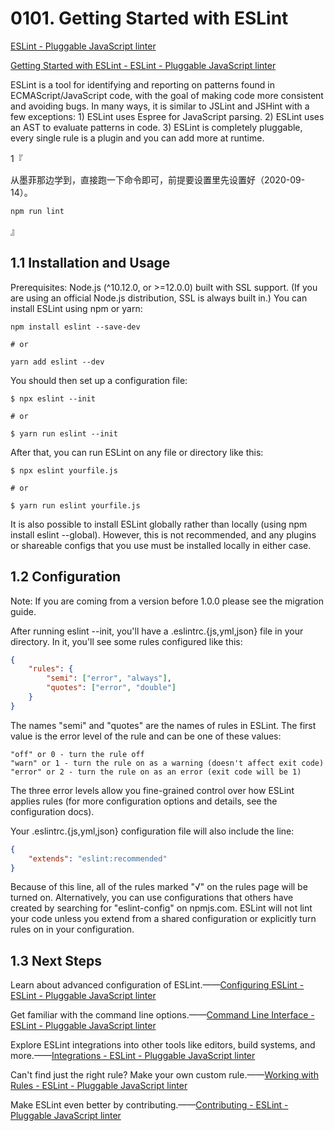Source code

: # 0101. Getting Started with ESLint

[ESLint - Pluggable JavaScript linter](https://eslint.org/)

[Getting Started with ESLint - ESLint - Pluggable JavaScript linter](https://eslint.org/docs/user-guide/getting-started)

ESLint is a tool for identifying and reporting on patterns found in ECMAScript/JavaScript code, with the goal of making code more consistent and avoiding bugs. In many ways, it is similar to JSLint and JSHint with a few exceptions: 1) ESLint uses Espree for JavaScript parsing. 2) ESLint uses an AST to evaluate patterns in code. 3) ESLint is completely pluggable, every single rule is a plugin and you can add more at runtime.

1『

从墨菲那边学到，直接跑一下命令即可，前提要设置里先设置好（2020-09-14）。

```
npm run lint
```

』

## 1.1 Installation and Usage

Prerequisites: Node.js (^10.12.0, or >=12.0.0) built with SSL support. (If you are using an official Node.js distribution, SSL is always built in.) You can install ESLint using npm or yarn:

```
npm install eslint --save-dev

# or

yarn add eslint --dev
```

You should then set up a configuration file:

```
$ npx eslint --init

# or

$ yarn run eslint --init
```

After that, you can run ESLint on any file or directory like this:

```
$ npx eslint yourfile.js

# or

$ yarn run eslint yourfile.js
```

It is also possible to install ESLint globally rather than locally (using npm install eslint --global). However, this is not recommended, and any plugins or shareable configs that you use must be installed locally in either case.

## 1.2 Configuration

Note: If you are coming from a version before 1.0.0 please see the migration guide.

After running eslint --init, you'll have a .eslintrc.{js,yml,json} file in your directory. In it, you'll see some rules configured like this:

```json
{
    "rules": {
        "semi": ["error", "always"],
        "quotes": ["error", "double"]
    }
}
```

The names "semi" and "quotes" are the names of rules in ESLint. The first value is the error level of the rule and can be one of these values:

```
"off" or 0 - turn the rule off
"warn" or 1 - turn the rule on as a warning (doesn't affect exit code)
"error" or 2 - turn the rule on as an error (exit code will be 1)
```

The three error levels allow you fine-grained control over how ESLint applies rules (for more configuration options and details, see the configuration docs). 

Your .eslintrc.{js,yml,json} configuration file will also include the line:

```json
{
    "extends": "eslint:recommended"
}
```

Because of this line, all of the rules marked "√" on the rules page will be turned on. Alternatively, you can use configurations that others have created by searching for "eslint-config" on npmjs.com. ESLint will not lint your code unless you extend from a shared configuration or explicitly turn rules on in your configuration.

## 1.3 Next Steps

Learn about advanced configuration of ESLint.——[Configuring ESLint - ESLint - Pluggable JavaScript linter](https://eslint.org/docs/user-guide/configuring)

Get familiar with the command line options.——[Command Line Interface - ESLint - Pluggable JavaScript linter](https://eslint.org/docs/user-guide/command-line-interface)

Explore ESLint integrations into other tools like editors, build systems, and more.——[Integrations - ESLint - Pluggable JavaScript linter](https://eslint.org/docs/user-guide/integrations)

Can't find just the right rule? Make your own custom rule.——[Working with Rules - ESLint - Pluggable JavaScript linter](https://eslint.org/docs/developer-guide/working-with-rules)

Make ESLint even better by contributing.——[Contributing - ESLint - Pluggable JavaScript linter](https://eslint.org/docs/developer-guide/contributing/)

++++++++++++++++++++

# THE TASK
In your copy of the entries above, keep the text exact and leave out the pictures.

# OUTPUT FOR THIS TASK
Source code

: # 0101. Getting Started with ESLint

[ESLint - Pluggable JavaScript linter](https://eslint.org/)

[Getting Started with ESLint - ESLint - Pluggable JavaScript linter](https://eslint.org/docs/user-guide/getting-started)

ESLint is a tool for identifying and reporting on patterns found in ECMAScript/JavaScript code, with the goal of making code more consistent and avoiding bugs. In many ways, it is similar to JSLint and JSHint with a few exceptions: 1) ESLint uses Espree for JavaScript parsing. 2) ESLint uses an AST to evaluate patterns in code. 3) ESLint is completely pluggable, every single rule is a plugin and you can add more at runtime.

1『

从墨菲那边学到，直接跑一下命令即可，前提要设置里先设置好（2020-09-14）。

```
npm run lint
```

』

## 1.1 Installation and Usage

Prerequisites: Node.js (^10.12.0, or >=12.0.0) built with SSL support. (If you are using an official Node.js distribution, SSL is always built in.) You can install ESLint using npm or yarn:

```
npm install eslint --save-dev

# or

yarn add eslint --dev
```

You should then set up a configuration file:

```
$ npx eslint --init

# or

$ yarn run eslint --init
```

After that, you can run ESLint on any file or directory like this:

```
$ npx eslint yourfile.js

# or

$ yarn run eslint yourfile.js
```

It is also possible to install ESLint globally rather than locally (using npm install eslint --global). However, this is not recommended, and any plugins or shareable configs that you use must be installed locally in either case.

## 1.2 Configuration

Note: If you are coming from a version before 1.0.0 please see the migration guide.

After running eslint --init, you'll have a .eslintrc.{js,yml,json} file in your directory. In it, you'll see some rules configured like this:

```json
{
    "rules": {
        "semi": ["error", "always"],
        "quotes": ["error", "double"]
    }
}
```

The names "semi" and "quotes" are the names of rules in ESLint. The first value is the error level of the rule and can be one of these values:

```
"off" or 0 - turn the rule off
"warn" or 1 - turn the rule on as a warning (doesn't affect exit code)
"error" or 2 - turn the rule on as an error (exit code will be 1)
```

The three error levels allow you fine-grained control over how ESLint applies rules (for more configuration options and details, see the configuration docs). 

Your .eslintrc.{js,yml,json} configuration file will also include the line:

```json
{
    "extends": "eslint:recommended"
}
```

Because of this line, all of the rules marked "√" on the rules page will be turned on. Alternatively, you can use configurations that others have created by searching for "eslint-config" on npmjs.com. ESLint will not lint your code unless you extend from a shared configuration or explicitly turn rules on in your configuration.

## 1.3 Next Steps

Learn about advanced configuration of ESLint.——[Configuring ESLint - ESLint - Pluggable JavaScript linter](https://eslint.org/docs/user-guide/configuring)

Get familiar with the command line options.——[Command Line Interface - ESLint - Pluggable JavaScript linter](https://eslint.org/docs/user-guide/command-line-interface)

Explore ESLint integrations into other tools like editors, build systems, and more.——[Integrations - ESLint - Pluggable JavaScript linter](https://eslint.org/docs/user-guide/integrations)

Can't find just the right rule? Make your own custom rule.——[Working with Rules - ESLint - Pluggable JavaScript linter](https://eslint.org/docs/developer-guide/working-with-rules)

Make ESLint even better by contributing.——[Contributing - ESLint - Pluggable JavaScript linter](https://eslint.org/docs/developer-guide/contributing/)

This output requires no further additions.